Task details: Every record here needs to be duplicated exactly.

---

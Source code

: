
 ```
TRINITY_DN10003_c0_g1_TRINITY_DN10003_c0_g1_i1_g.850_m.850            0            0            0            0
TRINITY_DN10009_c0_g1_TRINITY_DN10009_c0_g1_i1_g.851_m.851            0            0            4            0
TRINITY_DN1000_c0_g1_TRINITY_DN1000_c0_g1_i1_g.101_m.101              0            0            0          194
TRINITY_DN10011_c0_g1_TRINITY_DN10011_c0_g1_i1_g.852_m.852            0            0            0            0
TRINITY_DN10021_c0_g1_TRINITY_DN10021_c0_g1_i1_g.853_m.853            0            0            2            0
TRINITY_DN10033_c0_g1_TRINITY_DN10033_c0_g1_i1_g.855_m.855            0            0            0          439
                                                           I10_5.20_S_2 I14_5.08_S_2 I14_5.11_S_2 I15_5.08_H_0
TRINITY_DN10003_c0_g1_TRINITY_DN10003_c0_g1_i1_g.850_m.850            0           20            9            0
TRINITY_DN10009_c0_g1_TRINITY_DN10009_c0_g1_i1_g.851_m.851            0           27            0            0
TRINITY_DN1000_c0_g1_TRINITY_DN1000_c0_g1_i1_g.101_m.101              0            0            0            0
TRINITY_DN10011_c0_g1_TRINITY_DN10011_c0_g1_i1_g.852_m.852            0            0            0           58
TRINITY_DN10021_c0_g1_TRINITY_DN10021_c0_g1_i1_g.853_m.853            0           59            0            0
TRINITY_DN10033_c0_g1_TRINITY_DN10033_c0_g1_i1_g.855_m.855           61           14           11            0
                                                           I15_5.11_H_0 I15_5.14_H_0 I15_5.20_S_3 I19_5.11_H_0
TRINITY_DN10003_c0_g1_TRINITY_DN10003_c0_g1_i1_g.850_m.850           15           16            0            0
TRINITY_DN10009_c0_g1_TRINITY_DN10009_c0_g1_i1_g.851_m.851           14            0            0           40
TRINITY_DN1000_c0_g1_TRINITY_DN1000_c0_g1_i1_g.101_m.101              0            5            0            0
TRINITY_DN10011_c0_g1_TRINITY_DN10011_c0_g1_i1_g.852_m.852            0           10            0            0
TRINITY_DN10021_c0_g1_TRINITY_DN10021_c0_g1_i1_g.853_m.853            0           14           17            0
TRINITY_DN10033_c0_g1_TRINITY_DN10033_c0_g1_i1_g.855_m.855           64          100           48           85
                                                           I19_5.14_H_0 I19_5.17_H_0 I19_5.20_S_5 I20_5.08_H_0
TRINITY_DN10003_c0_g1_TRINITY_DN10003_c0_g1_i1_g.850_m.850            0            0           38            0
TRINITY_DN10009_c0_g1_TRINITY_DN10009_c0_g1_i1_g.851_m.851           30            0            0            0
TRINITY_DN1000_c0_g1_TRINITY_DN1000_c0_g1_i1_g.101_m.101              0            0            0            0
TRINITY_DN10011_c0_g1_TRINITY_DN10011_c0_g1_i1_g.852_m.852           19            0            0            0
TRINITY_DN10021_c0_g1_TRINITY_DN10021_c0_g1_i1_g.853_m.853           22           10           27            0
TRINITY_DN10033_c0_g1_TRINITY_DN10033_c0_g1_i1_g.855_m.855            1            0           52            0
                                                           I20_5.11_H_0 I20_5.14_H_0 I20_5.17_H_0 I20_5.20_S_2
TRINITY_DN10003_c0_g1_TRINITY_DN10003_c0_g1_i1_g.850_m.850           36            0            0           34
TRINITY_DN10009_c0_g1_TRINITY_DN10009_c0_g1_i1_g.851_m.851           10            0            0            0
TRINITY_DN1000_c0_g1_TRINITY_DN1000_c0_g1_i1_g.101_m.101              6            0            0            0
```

---

Response to the exercise:
Source code

:
 ```
TRINITY_DN10003_c0_g1_TRINITY_DN10003_c0_g1_i1_g.850_m.850            0            0            0            0
TRINITY_DN10009_c0_g1_TRINITY_DN10009_c0_g1_i1_g.851_m.851            0            0            4            0
TRINITY_DN1000_c0_g1_TRINITY_DN1000_c0_g1_i1_g.101_m.101              0            0            0          194
TRINITY_DN10011_c0_g1_TRINITY_DN10011_c0_g1_i1_g.852_m.852            0            0            0            0
TRINITY_DN10021_c0_g1_TRINITY_DN10021_c0_g1_i1_g.853_m.853            0            0            2            0
TRINITY_DN10033_c0_g1_TRINITY_DN10033_c0_g1_i1_g.855_m.855            0            0            0          439
                                                           I10_5.20_S_2 I14_5.08_S_2 I14_5.11_S_2 I15_5.08_H_0
TRINITY_DN10003_c0_g1_TRINITY_DN10003_c0_g1_i1_g.850_m.850            0           20            9            0
TRINITY_DN10009_c0_g1_TRINITY_DN10009_c0_g1_i1_g.851_m.851            0           27            0            0
TRINITY_DN1000_c0_g1_TRINITY_DN1000_c0_g1_i1_g.101_m.101              0            0            0            0
TRINITY_DN10011_c0_g1_TRINITY_DN10011_c0_g1_i1_g.852_m.852            0            0            0           58
TRINITY_DN10021_c0_g1_TRINITY_DN10021_c0_g1_i1_g.853_m.853            0           59            0            0
TRINITY_DN10033_c0_g1_TRINITY_DN10033_c0_g1_i1_g.855_m.855           61           14           11            0
                                                           I15_5.11_H_0 I15_5.14_H_0 I15_5.20_S_3 I19_5.11_H_0
TRINITY_DN10003_c0_g1_TRINITY_DN10003_c0_g1_i1_g.850_m.850           15           16            0            0
TRINITY_DN10009_c0_g1_TRINITY_DN10009_c0_g1_i1_g.851_m.851           14            0            0           40
TRINITY_DN1000_c0_g1_TRINITY_DN1000_c0_g1_i1_g.101_m.101              0            5            0            0
TRINITY_DN10011_c0_g1_TRINITY_DN10011_c0_g1_i1_g.852_m.852            0           10            0            0
TRINITY_DN10021_c0_g1_TRINITY_DN10021_c0_g1_i1_g.853_m.853            0           14           17            0
TRINITY_DN10033_c0_g1_TRINITY_DN10033_c0_g1_i1_g.855_m.855           64          100           48           85
                                                           I19_5.14_H_0 I19_5.17_H_0 I19_5.20_S_5 I20_5.08_H_0
TRINITY_DN10003_c0_g1_TRINITY_DN10003_c0_g1_i1_g.850_m.850            0            0           38            0
TRINITY_DN10009_c0_g1_TRINITY_DN10009_c0_g1_i1_g.851_m.851           30            0            0            0
TRINITY_DN1000_c0_g1_TRINITY_DN1000_c0_g1_i1_g.101_m.101              0            0            0            0
TRINITY_DN10011_c0_g1_TRINITY_DN10011_c0_g1_i1_g.852_m.852           19            0            0            0
TRINITY_DN10021_c0_g1_TRINITY_DN10021_c0_g1_i1_g.853_m.853           22           10           27            0
TRINITY_DN10033_c0_g1_TRINITY_DN10033_c0_g1_i1_g.855_m.855            1            0           52            0
                                                           I20_5.11_H_0 I20_5.14_H_0 I20_5.17_H_0 I20_5.20_S_2
TRINITY_DN10003_c0_g1_TRINITY_DN10003_c0_g1_i1_g.850_m.850           36            0            0           34
TRINITY_DN10009_c0_g1_TRINITY_DN10009_c0_g1_i1_g.851_m.851           10            0            0            0
TRINITY_DN1000_c0_g1_TRINITY_DN1000_c0_g1_i1_g.101_m.101              6            0            0            0
```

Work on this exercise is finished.